From 0f675854b3d490d78825d010199d8cfb8b38deb0 Mon Sep 17 00:00:00 2001
From: David O'Regan <doregan@gitlab.com>
Date: Wed, 20 Mar 2024 16:56:16 -0700
Subject: [PATCH 1/8] Update AI Gateway Blueprint

---
 .../blueprints/ai_gateway/index.md            | 46 +++++++++++++++++++
 1 file changed, 46 insertions(+)

diff --git a/doc/architecture/blueprints/ai_gateway/index.md b/doc/architecture/blueprints/ai_gateway/index.md
index d970094d26929d..94ff3db365cd43 100644
--- a/doc/architecture/blueprints/ai_gateway/index.md
+++ b/doc/architecture/blueprints/ai_gateway/index.md
@@ -558,3 +558,49 @@ Alternative solutions were discussed in
 ## Decisions
 
 - [ADR-001: Allow direct connections](decisions/001_direct_connections.md)
+
+## Future work
+
+Our aim is for the AI Gateway to become the primary method for the monolith to access models. Here are some of the key features we need to implement:
+
+- Expose a list of available models.
+- Allow self-managed installations to have their own AI Gateway, with Runway likely being the deployment method.
+
+These goals are broken down into 4 distinct categories below.
+
+### Centralized Access Through AI Gateway
+
+The AI Gateway, a standalone service, is the sole access point for all communication between GitLab installations and third-party AI models.
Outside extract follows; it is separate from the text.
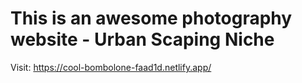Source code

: # This is an awesome photography website - Urban Scaping Niche
Visit: https://cool-bombolone-faad1d.netlify.app/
It is designed to centralize and manage access to all GitLab features, whether they are in-app functionalities or code suggestions, irrespective of their deployment methods. 
+
+This strategy significantly simplifies enterprise management and abstracts machine learning away from the monolith. With future expansions including telemetry, embeddings API, and multi-region/customer-specific deployments, our goal is to provide a scalable, comprehensive AI solution for all GitLab users, regardless of their installation type.
+
+When it comes to user-deployed models, the model registry is not solely for large language models; it's currently more targeted at smaller model applications. These smaller models could be deployed in various ways: as a standalone library, a service, a pod, a cloud deployment, and so forth. However, even for these user-deployed models, the ability to auto-configure an API that's accessible through the AI Gateway could be a significant feature.
+
+- [AI Gateway as the Sole Access Point for Monolith to Access Models](https://gitlab.com/groups/gitlab-org/-/epics/13024)
+
+### Unit Primitives
+
+Unit Primitives are a fundamental part of our strategy for managing access to AI features through the AI Gateway. They represent the smallest unit of functionality that can be accessed and managed through the Gateway. 
+
+In the initial iteration, we will support two primitives: Code Suggestions and Chat. The latter will encompass all Chat features in one primitive. 
+
+In the next iteration, we plan to decompose the Chat primitive into multiple primitives based on top-level tools. This work is dependent on the completion of the task to move classification into the AI Gateway. 
+
+The introduction of Unit Primitives will simplify the management of AI features and provide a more granular control over the functionalities exposed through the AI Gateway. This will also pave the way for future work on supporting user-deployed models and locally hosted models.
+
+For more details, refer to the [Initial Set of Unit Primitives](https://gitlab.com/gitlab-org/gitlab/-/issues/444934) issue.
+
+- [Unit Primitives for Accessing CC Features](https://gitlab.com/groups/gitlab-org/-/epics/12556)
+
+### Self Managed AI Gateway
+
+Self-managed instances should have their own AI Gateway, with Runway likely being the deployment method. This means part of our work will be to ensure that the AI Gateway can be deployed in a self-managed environment. This work will go hand-in-hand with the work to support locally hosted models (local inference) in support of GitLab AI features.
+
+- [Self Managed AI Gateway](https://gitlab.com/groups/gitlab-org/-/epics/13162)
+
+### AI Agents
+
+As AI Agents evolve, we plan to reimplement our AI features as agents. To achieve this, we need to:
+- Implement prompt templating.
+- Find a way to replicate these into a self-managed installation (e.g., organization-level agents where we prepopulate with a few agents).
+- To avoid hitting the monolith on every call to AI agents, we will need a method to propagate AI Agents prompts into the AI Gateway.
-- 
GitLab


From 7955ab9c06f1218dbc1771f08c39de6f1f8d37a3 Mon Sep 17 00:00:00 2001
From: Eduardo Bonet <ebonet@gitlab.com>
Date: Fri, 22 Mar 2024 22:13:32 +0000
Subject: [PATCH 2/8] Apply 3 suggestion(s) to 1 file(s)

---
 .../blueprints/ai_gateway/index.md            | 19 ++++++++++++-------
 1 file changed, 12 insertions(+), 7 deletions(-)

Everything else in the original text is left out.